▸ TASK STATEMENT:
Write out all of the entries, matching the original exactly.

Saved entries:
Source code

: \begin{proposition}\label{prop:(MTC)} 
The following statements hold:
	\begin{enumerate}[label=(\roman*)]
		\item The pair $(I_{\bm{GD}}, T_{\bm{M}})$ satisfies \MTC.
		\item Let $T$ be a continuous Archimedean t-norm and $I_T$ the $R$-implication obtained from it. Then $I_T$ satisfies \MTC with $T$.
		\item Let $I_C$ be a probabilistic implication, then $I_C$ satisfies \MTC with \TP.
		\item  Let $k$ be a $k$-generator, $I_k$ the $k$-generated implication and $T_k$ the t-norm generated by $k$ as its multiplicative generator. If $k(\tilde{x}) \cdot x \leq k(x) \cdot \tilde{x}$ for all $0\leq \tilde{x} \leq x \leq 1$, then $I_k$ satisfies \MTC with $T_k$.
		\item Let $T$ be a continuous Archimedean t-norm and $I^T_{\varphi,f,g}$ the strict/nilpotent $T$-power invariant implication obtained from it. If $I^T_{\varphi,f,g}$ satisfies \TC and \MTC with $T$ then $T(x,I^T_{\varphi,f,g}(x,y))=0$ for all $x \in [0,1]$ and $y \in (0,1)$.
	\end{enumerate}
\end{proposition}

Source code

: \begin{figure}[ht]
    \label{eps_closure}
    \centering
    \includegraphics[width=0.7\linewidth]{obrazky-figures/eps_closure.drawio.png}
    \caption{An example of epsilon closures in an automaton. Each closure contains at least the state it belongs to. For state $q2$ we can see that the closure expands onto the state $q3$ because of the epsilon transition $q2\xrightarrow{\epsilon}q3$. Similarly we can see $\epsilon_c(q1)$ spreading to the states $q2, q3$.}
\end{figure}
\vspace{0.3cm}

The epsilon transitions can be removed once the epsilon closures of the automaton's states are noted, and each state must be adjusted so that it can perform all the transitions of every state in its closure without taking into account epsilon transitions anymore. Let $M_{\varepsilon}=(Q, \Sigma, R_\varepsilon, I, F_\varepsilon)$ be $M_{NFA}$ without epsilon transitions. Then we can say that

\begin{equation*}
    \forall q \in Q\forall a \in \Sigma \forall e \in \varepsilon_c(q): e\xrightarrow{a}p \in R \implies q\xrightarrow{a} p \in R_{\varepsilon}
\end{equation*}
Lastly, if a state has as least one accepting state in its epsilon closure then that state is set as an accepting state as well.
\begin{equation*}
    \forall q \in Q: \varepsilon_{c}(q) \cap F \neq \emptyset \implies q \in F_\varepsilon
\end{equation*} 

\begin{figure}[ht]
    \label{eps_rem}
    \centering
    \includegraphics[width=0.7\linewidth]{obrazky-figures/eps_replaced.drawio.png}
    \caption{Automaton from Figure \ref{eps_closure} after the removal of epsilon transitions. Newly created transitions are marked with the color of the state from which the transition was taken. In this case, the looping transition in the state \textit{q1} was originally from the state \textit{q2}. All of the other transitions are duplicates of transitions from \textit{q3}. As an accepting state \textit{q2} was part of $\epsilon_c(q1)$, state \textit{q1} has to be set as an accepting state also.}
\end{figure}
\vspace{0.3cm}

▸ THE COMPLETED TASK:
Source code

: \begin{proposition}\label{prop:(MTC)} 
The following statements hold:
	\begin{enumerate}[label=(\roman*)]
		\item The pair $(I_{\bm{GD}}, T_{\bm{M}})$ satisfies \MTC.
		\item Let $T$ be a continuous Archimedean t-norm and $I_T$ the $R$-implication obtained from it. Then $I_T$ satisfies \MTC with $T$.
		\item Let $I_C$ be a probabilistic implication, then $I_C$ satisfies \MTC with \TP.
		\item  Let $k$ be a $k$-generator, $I_k$ the $k$-generated implication and $T_k$ the t-norm generated by $k$ as its multiplicative generator. If $k(\tilde{x}) \cdot x \leq k(x) \cdot \tilde{x}$ for all $0\leq \tilde{x} \leq x \leq 1$, then $I_k$ satisfies \MTC with $T_k$.
		\item Let $T$ be a continuous Archimedean t-norm and $I^T_{\varphi,f,g}$ the strict/nilpotent $T$-power invariant implication obtained from it. If $I^T_{\varphi,f,g}$ satisfies \TC and \MTC with $T$ then $T(x,I^T_{\varphi,f,g}(x,y))=0$ for all $x \in [0,1]$ and $y \in (0,1)$.
	\end{enumerate}
\end{proposition}

Source code

: \begin{figure}[ht]
    \label{eps_closure}
    \centering
    \includegraphics[width=0.7\linewidth]{obrazky-figures/eps_closure.drawio.png}
    \caption{An example of epsilon closures in an automaton. Each closure contains at least the state it belongs to. For state $q2$ we can see that the closure expands onto the state $q3$ because of the epsilon transition $q2\xrightarrow{\epsilon}q3$. Similarly we can see $\epsilon_c(q1)$ spreading to the states $q2, q3$.}
\end{figure}
\vspace{0.3cm}

The epsilon transitions can be removed once the epsilon closures of the automaton's states are noted, and each state must be adjusted so that it can perform all the transitions of every state in its closure without taking into account epsilon transitions anymore. Let $M_{\varepsilon}=(Q, \Sigma, R_\varepsilon, I, F_\varepsilon)$ be $M_{NFA}$ without epsilon transitions. Then we can say that

\begin{equation*}
    \forall q \in Q\forall a \in \Sigma \forall e \in \varepsilon_c(q): e\xrightarrow{a}p \in R \implies q\xrightarrow{a} p \in R_{\varepsilon}
\end{equation*}
Lastly, if a state has as least one accepting state in its epsilon closure then that state is set as an accepting state as well.
\begin{equation*}
    \forall q \in Q: \varepsilon_{c}(q) \cap F \neq \emptyset \implies q \in F_\varepsilon
\end{equation*} 

\begin{figure}[ht]
    \label{eps_rem}
    \centering
    \includegraphics[width=0.7\linewidth]{obrazky-figures/eps_replaced.drawio.png}
    \caption{Automaton from Figure \ref{eps_closure} after the removal of epsilon transitions. Newly created transitions are marked with the color of the state from which the transition was taken. In this case, the looping transition in the state \textit{q1} was originally from the state \textit{q2}. All of the other transitions are duplicates of transitions from \textit{q3}. As an accepting state \textit{q2} was part of $\epsilon_c(q1)$, state \textit{q1} has to be set as an accepting state also.}
\end{figure}
\vspace{0.3cm}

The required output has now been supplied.